I belong to the Criminal Justice Task Force, part of the Missouri Association for Social Welfare, an advocacy group that's more than 100 years old and dedicated to improving the lives of Missourians. On July 10, the task force met with Dave Dormire, director of the Missouri Department of Corrections adult institutions.

It was a good meeting about improvements that have been made in Missouri's administrative segregation, aka "ad seg," aka "the hole." Ad seg is the prison's jail, and every prison has one, a place to put people whose behavior is uncontrolled.

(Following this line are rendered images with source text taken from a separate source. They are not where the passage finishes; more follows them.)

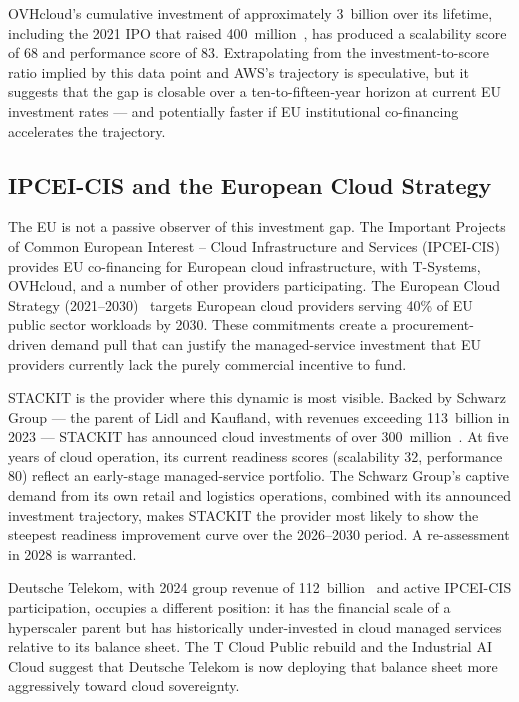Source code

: OVHcloud's cumulative investment of approximately \texteuro{}3~billion over its lifetime, including the 2021 IPO that raised \texteuro{}400~million~\cite{OVHcloud_IPO}, has produced a scalability score of 68 and performance score of 83. Extrapolating from the investment-to-score ratio implied by this data point and AWS's trajectory is speculative, but it suggests that the gap is closable over a ten-to-fifteen-year horizon at current EU investment rates — and potentially faster if EU institutional co-financing accelerates the trajectory.

\subsection{IPCEI-CIS and the European Cloud Strategy}

The EU is not a passive observer of this investment gap. The Important Projects of Common European Interest -- Cloud Infrastructure and Services (IPCEI-CIS)~\cite{IPCEI_CIS_2023} provides EU co-financing for European cloud infrastructure, with T-Systems, OVHcloud, and a number of other providers participating. The European Cloud Strategy (2021--2030)~\cite{EC_CloudStrategy_2021} targets European cloud providers serving 40\% of EU public sector workloads by 2030. These commitments create a procurement-driven demand pull that can justify the managed-service investment that EU providers currently lack the purely commercial incentive to fund.

STACKIT is the provider where this dynamic is most visible. Backed by Schwarz Group — the parent of Lidl and Kaufland, with revenues exceeding \texteuro{}113~billion in 2023 — STACKIT has announced cloud investments of over \texteuro{}300~million~\cite{STACKIT_About}. At five years of cloud operation, its current readiness scores (scalability 32, performance 80) reflect an early-stage managed-service portfolio. The Schwarz Group's captive demand from its own retail and logistics operations, combined with its announced investment trajectory, makes STACKIT the provider most likely to show the steepest readiness improvement curve over the 2026--2030 period. A re-assessment in 2028 is warranted.

Deutsche Telekom, with 2024 group revenue of \texteuro{}112~billion~\cite{OTC_About} and active IPCEI-CIS participation, occupies a different position: it has the financial scale of a hyperscaler parent but has historically under-invested in cloud managed services relative to its balance sheet. The T Cloud Public rebuild and the Industrial AI Cloud suggest that Deutsche Telekom is now deploying that balance sheet more aggressively toward cloud sovereignty.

Juxtaposed to California's prison conditions, the Missouri report was astonishing. The goal of the current California hunger strike is to end the practice of solitary confinement. I heard a spokeswoman declare that California doesn't have solitary confinement. Inmates are allowed half an hour out of their closed cell in an exercise yard alone; they are allowed family visits through a glass; they are allowed books; some are allowed phone calls and to send photos to their families, recent changes in the rules. But some inmates have been held there for decades. No end date is offered. There are no programs available to help inmates learn to read, much less work toward mental health or adjustment to society.

Approximately 12,000 California inmates refused meals for four days. This is amazing solidarity across the prison system among men and women who have little to gain by supporting the least free among them.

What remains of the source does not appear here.